* Work request
Would you transcribe exactly the lines from the beginning of the records below through the line with "삭제하는 mutation을 요청", both included, omitting the pictures?

(Exercise inputs)

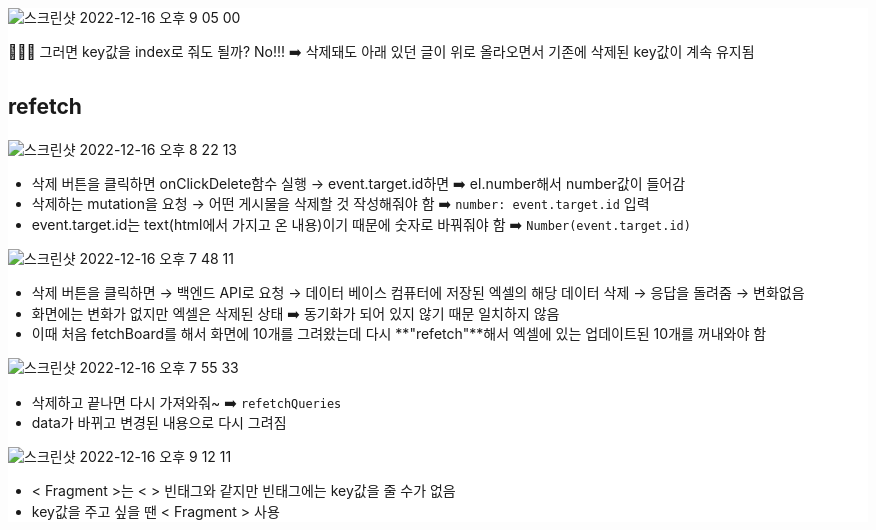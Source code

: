 <img width="661" alt="스크린샷 2022-12-16 오후 9 05 00" src="https://user-images.githubusercontent.com/104885245/208094440-97246671-a83f-4b54-bccf-7caa19e06a26.png">

🙋🏻‍♀️ 그러면 key값을 index로 줘도 될까? No!!! ➡️ 삭제돼도 아래 있던 글이 위로 올라오면서 기존에 삭제된 key값이 계속 유지됨

## refetch

<img width="950" alt="스크린샷 2022-12-16 오후 8 22 13" src="https://user-images.githubusercontent.com/104885245/208088434-c5cced4c-dc29-4f79-835d-1779b1b6e97f.png">

* 삭제 버튼을 클릭하면 onClickDelete함수 실행 → event.target.id하면 ➡️ el.number해서 number값이 들어감
* 삭제하는 mutation을 요청 → 어떤 게시물을 삭제할 것 작성해줘야 함 ➡️ `number: event.target.id` 입력
* event.target.id는 text(html에서 가지고 온 내용)이기 때문에 숫자로 바꿔줘야 함 ➡️ `Number(event.target.id)`

<img width="725" alt="스크린샷 2022-12-16 오후 7 48 11" src="https://user-images.githubusercontent.com/104885245/208083611-8b9bbe07-eac0-4f39-bb0f-fe0f205eca68.png">

* 삭제 버튼을 클릭하면 → 백엔드 API로 요청 → 데이터 베이스 컴퓨터에 저장된 엑셀의 해당 데이터 삭제 → 응답을 돌려줌 → 변화없음
* 화면에는 변화가 없지만 엑셀은 삭제된 상태 ➡️ 동기화가 되어 있지 않기 때문 일치하지 않음
* 이때 처음 fetchBoard를 해서 화면에 10개를 그려왔는데 다시 **"refetch"**해서 엑셀에 있는 업데이트된 10개를 꺼내와야 함

<img width="1211" alt="스크린샷 2022-12-16 오후 7 55 33" src="https://user-images.githubusercontent.com/104885245/208084544-62bbffa5-7a63-4937-84cf-37c86f9c7e6e.png">

* 삭제하고 끝나면 다시 가져와줘~ ➡️ `refetchQueries`
* data가 바뀌고 변경된 내용으로 다시 그려짐

<img width="686" alt="스크린샷 2022-12-16 오후 9 12 11" src="https://user-images.githubusercontent.com/104885245/208095632-fc139e78-2a15-484f-a84d-2e34f7382314.png">

* < Fragment >는 < > 빈태그와 같지만 빈태그에는 key값을 줄 수가 없음
* key값을 주고 싶을 땐 < Fragment > 사용
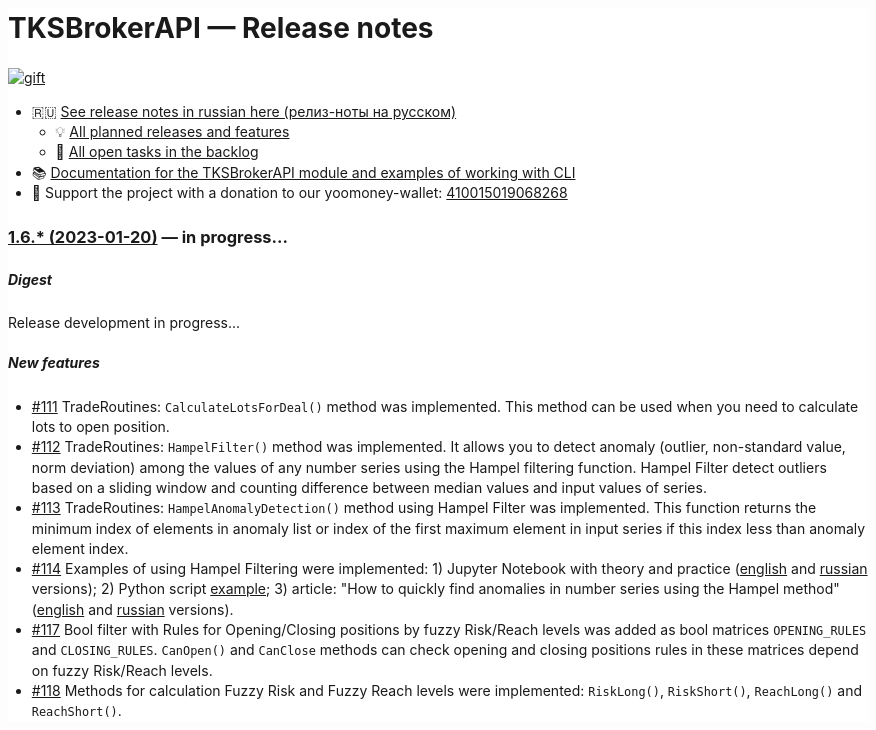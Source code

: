 # TKSBrokerAPI — Release notes

[![gift](https://badgen.net/badge/gift/donate/green)](https://yoomoney.ru/quickpay/shop-widget?writer=seller&targets=Donat%20(gift)%20for%20the%20authors%20of%20the%20TKSBrokerAPI%20project&default-sum=999&button-text=13&payment-type-choice=on&successURL=https%3A%2F%2Ftim55667757.github.io%2FTKSBrokerAPI%2F&quickpay=shop&account=410015019068268)

* 🇷🇺 [See release notes in russian here (релиз-ноты на русском)](https://github.com/Tim55667757/TKSBrokerAPI/blob/master/CHANGELOG.md)
  * 💡 [All planned releases and features](https://github.com/Tim55667757/TKSBrokerAPI/milestones?direction=desc&sort=title&state=open)
  * 📂 [All open tasks in the backlog](https://github.com/Tim55667757/TKSBrokerAPI/issues?q=is%3Aissue+is%3Aopen+sort%3Acreated-asc)
* 📚 [Documentation for the TKSBrokerAPI module and examples of working with CLI](https://tim55667757.github.io/TKSBrokerAPI)
* 🎁 Support the project with a donation to our yoomoney-wallet: [410015019068268](https://yoomoney.ru/fundraise/4WOyAgNgb7M.230111)


### [1.6.* (2023-01-20)](https://github.com/Tim55667757/TKSBrokerAPI/milestone/6) — in progress...

##### Digest

Release development in progress...

##### New features

* [#111](https://github.com/Tim55667757/TKSBrokerAPI/issues/111) TradeRoutines: `CalculateLotsForDeal()` method was implemented. This method can be used when you need to calculate lots to open position.
* [#112](https://github.com/Tim55667757/TKSBrokerAPI/issues/112) TradeRoutines: `HampelFilter()` method was implemented. It allows you to detect anomaly (outlier, non-standard value, norm deviation) among the values of any number series using the Hampel filtering function. Hampel Filter detect outliers based on a sliding window and counting difference between median values and input values of series.
* [#113](https://github.com/Tim55667757/TKSBrokerAPI/issues/113) TradeRoutines: `HampelAnomalyDetection()` method using Hampel Filter was implemented. This function returns the minimum index of elements in anomaly list or index of the first maximum element in input series if this index less than anomaly element index.
* [#114](https://github.com/Tim55667757/TKSBrokerAPI/issues/114) Examples of using Hampel Filtering were implemented: 1) Jupyter Notebook with theory and practice ([english](https://nbviewer.org/github/Tim55667757/TKSBrokerAPI/blob/develop/docs/examples/HampelFilteringExample_EN.ipynb) and [russian](https://nbviewer.org/github/Tim55667757/TKSBrokerAPI/blob/develop/docs/examples/HampelFilteringExample.ipynb) versions); 2) Python script [example](https://github.com/Tim55667757/TKSBrokerAPI/blob/develop/docs/examples/TestAnomalyFilter.py); 3) article: "How to quickly find anomalies in number series using the Hampel method" ([english](https://forworktests.blogspot.com/2023/01/how-to-quickly-find-anomalies-in-number.html) and [russian](https://forworktests.blogspot.com/2022/12/blog-post.html) versions).
* [#117](https://github.com/Tim55667757/TKSBrokerAPI/issues/117) Bool filter with Rules for Opening/Closing positions by fuzzy Risk/Reach levels was added as bool matrices `OPENING_RULES` and `CLOSING_RULES`. `CanOpen()` and `CanClose` methods can check opening and closing positions rules in these matrices depend on fuzzy Risk/Reach levels.
* [#118](https://github.com/Tim55667757/TKSBrokerAPI/issues/118) Methods for calculation Fuzzy Risk and Fuzzy Reach levels were implemented: `RiskLong()`, `RiskShort()`, `ReachLong()` and `ReachShort()`.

(End Exercise inputs)

* Answer for this exercise
Source code

: <img width="661" alt="스크린샷 2022-12-16 오후 9 05 00" src="https://user-images.githubusercontent.com/104885245/208094440-97246671-a83f-4b54-bccf-7caa19e06a26.png">

🙋🏻‍♀️ 그러면 key값을 index로 줘도 될까? No!!! ➡️ 삭제돼도 아래 있던 글이 위로 올라오면서 기존에 삭제된 key값이 계속 유지됨

## refetch

<img width="950" alt="스크린샷 2022-12-16 오후 8 22 13" src="https://user-images.githubusercontent.com/104885245/208088434-c5cced4c-dc29-4f79-835d-1779b1b6e97f.png">

* 삭제 버튼을 클릭하면 onClickDelete함수 실행 → event.target.id하면 ➡️ el.number해서 number값이 들어감
* 삭제하는 mutation을 요청 → 어떤 게시물을 삭제할 것 작성해줘야 함 ➡️ `number: event.target.id` 입력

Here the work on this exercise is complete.